WORK REQUIRED
Beginning at the top of the entries below, retype each line exactly until the line containing "### 21º CocoaTalks @ CI&T" has been written out; include no pictures and no later lines.

--------------------

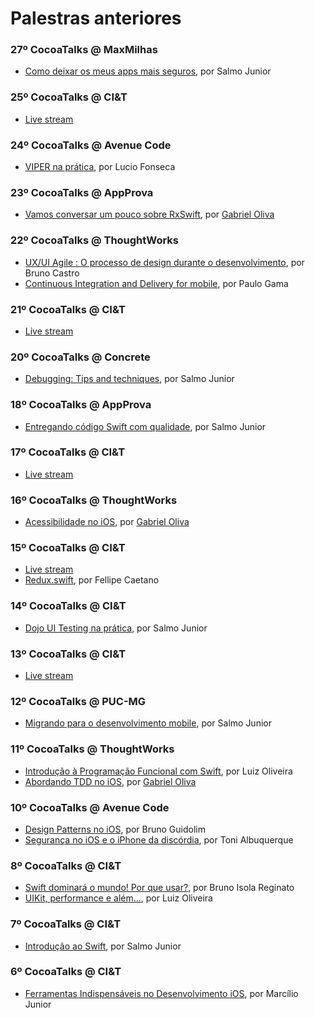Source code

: # Palestras anteriores

### 27º CocoaTalks @ MaxMilhas
- [Como deixar os meus apps mais seguros](https://speakerdeck.com/salmojunior/como-deixar-os-meus-apps-mais-seguros), por Salmo Junior

### 25º CocoaTalks @ CI&T
- [Live stream](https://www.youtube.com/watch?v=hCmh9-JX8I4)

### 24º CocoaTalks @ Avenue Code
- [VIPER na prática](https://speakerdeck.com/lucioandre/apresentacao-viper-na-pratica), por Lucio Fonseca

### 23º CocoaTalks @ AppProva
- [Vamos conversar um pouco sobre RxSwift](https://speakerdeck.com/gabrieloliva/rxswift-basics), por [Gabriel Oliva](https://twitter.com/gabrieloliva_/)

### 22º CocoaTalks @ ThoughtWorks
- [UX/UI Agile : O processo de design durante o desenvolvimento](https://docs.google.com/presentation/d/1aw2WTdzv8wsQl41po3ZEhR0LX3CNBMRvYMCu1QGGz7k/edit#slide=id.g155c621370_0_1047), por Bruno Castro
- [Continuous Integration and Delivery for mobile](https://speakerdeck.com/paulogama/continuous-integration-and-continuous-delivery-for-mobile), por Paulo Gama

### 21º CocoaTalks @ CI&T
- [Live stream](https://www.youtube.com/watch?v=WcLnaVQK790)

### 20º CocoaTalks @ Concrete
- [Debugging: Tips and techniques](https://speakerdeck.com/salmojunior/debugging-tips-and-techniques), por Salmo Junior

### 18º CocoaTalks @ AppProva
- [Entregando código Swift com qualidade](https://speakerdeck.com/salmojunior/entregando-codigo-swift-com-qualidade), por Salmo Junior

### 17º CocoaTalks @ CI&T
- [Live stream](https://www.youtube.com/watch?v=tJnFNQTU3AY)

### 16º CocoaTalks @ ThoughtWorks
- [Acessibilidade no iOS](https://speakerdeck.com/gabrieloliva/acessibilidade-no-ios), por [Gabriel Oliva](https://twitter.com/gabrieloliva_/)

### 15º CocoaTalks @ CI&T
- [Live stream](https://www.youtube.com/watch?v=juNQuS3TPp0)
- [Redux.swift](https://speakerdeck.com/fellipecaetano/redux-dot-swift-in-belo-horizonte), por Fellipe Caetano

### 14º CocoaTalks @ CI&T
- [Dojo UI Testing na prática](https://speakerdeck.com/salmojunior/ui-testing), por Salmo Junior

### 13º CocoaTalks @ CI&T
- [Live stream](https://www.youtube.com/watch?v=doBUVyST77U)

### 12º CocoaTalks @ PUC-MG
- [Migrando para o desenvolvimento mobile](https://speakerdeck.com/salmojunior/migrando-para-o-desenvolvimento-mobile-ios), por Salmo Junior

### 11º CocoaTalks @ ThoughtWorks
- [Introdução à Programação Funcional com Swift](https://speakerdeck.com/luigledr/introducao-a-programacao-funcional-com-swift), por Luiz Oliveira
- [Abordando TDD no iOS](https://speakerdeck.com/gabrieloliva/abordando-tdd-no-ios), por [Gabriel Oliva](https://twitter.com/gabrieloliva_/)

### 10º CocoaTalks @ Avenue Code
- [Design Patterns no iOS](https://www.slideshare.net/bguidolim/ios-design-patterns-64442493), por Bruno Guidolim
- [Segurança no iOS e o iPhone da discórdia](https://www.slideshare.net/acalbuquerque/seguranca-no-ios-e-o-caso-do-iphone-da-discrdia-64524872), por Toni Albuquerque

### 8º CocoaTalks @ CI&T
- [Swift dominará o mundo! Por que usar?](https://speakerdeck.com/brunoreginato/swift-dominara-o-mundo-por-que-usar), por Bruno Isola Reginato
- [UIKit, performance e além...](http://slides.com/luizoliveira/uikit_performance_and_beyond#/), por Luiz Oliveira

### 7º CocoaTalks @ CI&T
- [Introdução ao Swift](https://speakerdeck.com/salmojunior/introducao-ao-swift-cocoaheads-bh), por Salmo Junior

### 6º CocoaTalks @ CI&T
- [Ferramentas Indispensáveis no Desenvolvimento iOS](https://speakerdeck.com/marciliojrs/ferramentas-indispensaveis-no-desenvolvimento-ios), por Marcílio Junior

--------------------

WRITTEN RESPONSE
Source code

: # Palestras anteriores

### 27º CocoaTalks @ MaxMilhas
- [Como deixar os meus apps mais seguros](https://speakerdeck.com/salmojunior/como-deixar-os-meus-apps-mais-seguros), por Salmo Junior

### 25º CocoaTalks @ CI&T
- [Live stream](https://www.youtube.com/watch?v=hCmh9-JX8I4)

### 24º CocoaTalks @ Avenue Code
- [VIPER na prática](https://speakerdeck.com/lucioandre/apresentacao-viper-na-pratica), por Lucio Fonseca

### 23º CocoaTalks @ AppProva
- [Vamos conversar um pouco sobre RxSwift](https://speakerdeck.com/gabrieloliva/rxswift-basics), por [Gabriel Oliva](https://twitter.com/gabrieloliva_/)

### 22º CocoaTalks @ ThoughtWorks
- [UX/UI Agile : O processo de design durante o desenvolvimento](https://docs.google.com/presentation/d/1aw2WTdzv8wsQl41po3ZEhR0LX3CNBMRvYMCu1QGGz7k/edit#slide=id.g155c621370_0_1047), por Bruno Castro
- [Continuous Integration and Delivery for mobile](https://speakerdeck.com/paulogama/continuous-integration-and-continuous-delivery-for-mobile), por Paulo Gama

### 21º CocoaTalks @ CI&T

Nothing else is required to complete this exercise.